** Opening Data under study block **

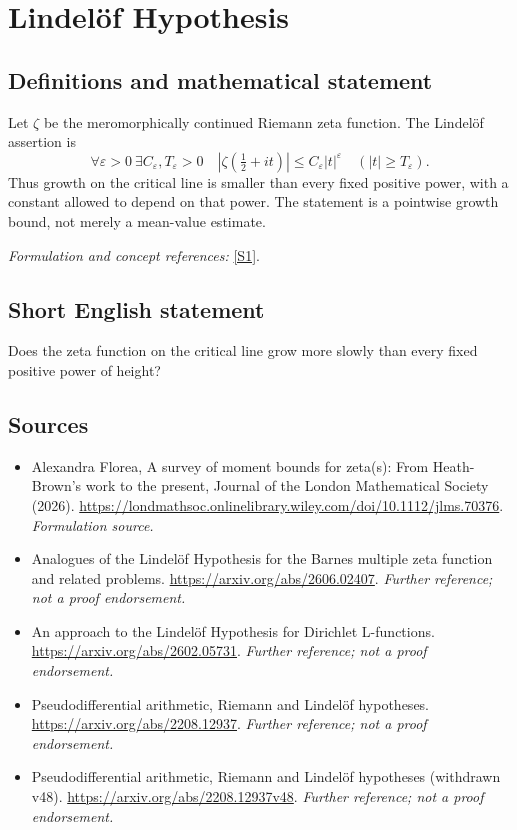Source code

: \documentclass[11pt]{article}
\begin{document}
\section*{\texorpdfstring{Lindelöf Hypothesis}{Lindelöf Hypothesis}}\label{1274}
\subsection{Definitions and mathematical statement}
Let $\zeta$ be the meromorphically continued Riemann zeta function. The Lindelöf assertion is
\[
 \forall\varepsilon>0\ \exists C_\varepsilon,T_\varepsilon>0\quad
 |\zeta(\tfrac12+it)|\le C_\varepsilon|t|^\varepsilon
 \quad(|t|\ge T_\varepsilon).
\]
Thus growth on the critical line is smaller than every fixed positive power, with a constant allowed to depend on that power. The statement is a pointwise growth bound, not merely a mean-value estimate.
\par\smallskip\textit{Formulation and concept references:} \href{https://londmathsoc.onlinelibrary.wiley.com/doi/10.1112/jlms.70376}{[S1]}.

\subsection{Short English statement}
Does the zeta function on the critical line grow more slowly than every fixed positive power of height?
\subsection{Sources}
\begin{itemize}
\item[S1]Alexandra Florea, A survey of moment bounds for zeta(s): From Heath-Brown's work to the present, Journal of the London Mathematical Society (2026).
\url{https://londmathsoc.onlinelibrary.wiley.com/doi/10.1112/jlms.70376}.
\textit{Formulation source.}
\item[S2]Analogues of the Lindelöf Hypothesis for the Barnes multiple zeta function and related problems.
\url{https://arxiv.org/abs/2606.02407}.
\textit{Further reference; not a proof endorsement.}
\item[S3]An approach to the Lindelöf Hypothesis for Dirichlet L-functions.
\url{https://arxiv.org/abs/2602.05731}.
\textit{Further reference; not a proof endorsement.}
\item[S4]Pseudodifferential arithmetic, Riemann and Lindelöf hypotheses.
\url{https://arxiv.org/abs/2208.12937}.
\textit{Further reference; not a proof endorsement.}
\item[S5]Pseudodifferential arithmetic, Riemann and Lindelöf hypotheses (withdrawn v48).
\url{https://arxiv.org/abs/2208.12937v48}.
\textit{Further reference; not a proof endorsement.}
\end{itemize}
\end{document}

** Closing Data under study block **

Reproduce every record verbatim, please. Omit the images.

Source code

: \documentclass[11pt]{article}
\begin{document}
\section*{\texorpdfstring{Lindelöf Hypothesis}{Lindelöf Hypothesis}}\label{1274}
\subsection{Definitions and mathematical statement}
Let $\zeta$ be the meromorphically continued Riemann zeta function. The Lindelöf assertion is
\[
 \forall\varepsilon>0\ \exists C_\varepsilon,T_\varepsilon>0\quad
 |\zeta(\tfrac12+it)|\le C_\varepsilon|t|^\varepsilon
 \quad(|t|\ge T_\varepsilon).
\]
Thus growth on the critical line is smaller than every fixed positive power, with a constant allowed to depend on that power. The statement is a pointwise growth bound, not merely a mean-value estimate.
\par\smallskip\textit{Formulation and concept references:} \href{https://londmathsoc.onlinelibrary.wiley.com/doi/10.1112/jlms.70376}{[S1]}.

\subsection{Short English statement}
Does the zeta function on the critical line grow more slowly than every fixed positive power of height?
\subsection{Sources}
\begin{itemize}
\item[S1]Alexandra Florea, A survey of moment bounds for zeta(s): From Heath-Brown's work to the present, Journal of the London Mathematical Society (2026).
\url{https://londmathsoc.onlinelibrary.wiley.com/doi/10.1112/jlms.70376}.
\textit{Formulation source.}
\item[S2]Analogues of the Lindelöf Hypothesis for the Barnes multiple zeta function and related problems.
\url{https://arxiv.org/abs/2606.02407}.
\textit{Further reference; not a proof endorsement.}
\item[S3]An approach to the Lindelöf Hypothesis for Dirichlet L-functions.
\url{https://arxiv.org/abs/2602.05731}.
\textit{Further reference; not a proof endorsement.}
\item[S4]Pseudodifferential arithmetic, Riemann and Lindelöf hypotheses.
\url{https://arxiv.org/abs/2208.12937}.
\textit{Further reference; not a proof endorsement.}
\item[S5]Pseudodifferential arithmetic, Riemann and Lindelöf hypotheses (withdrawn v48).
\url{https://arxiv.org/abs/2208.12937v48}.
\textit{Further reference; not a proof endorsement.}
\end{itemize}
\end{document}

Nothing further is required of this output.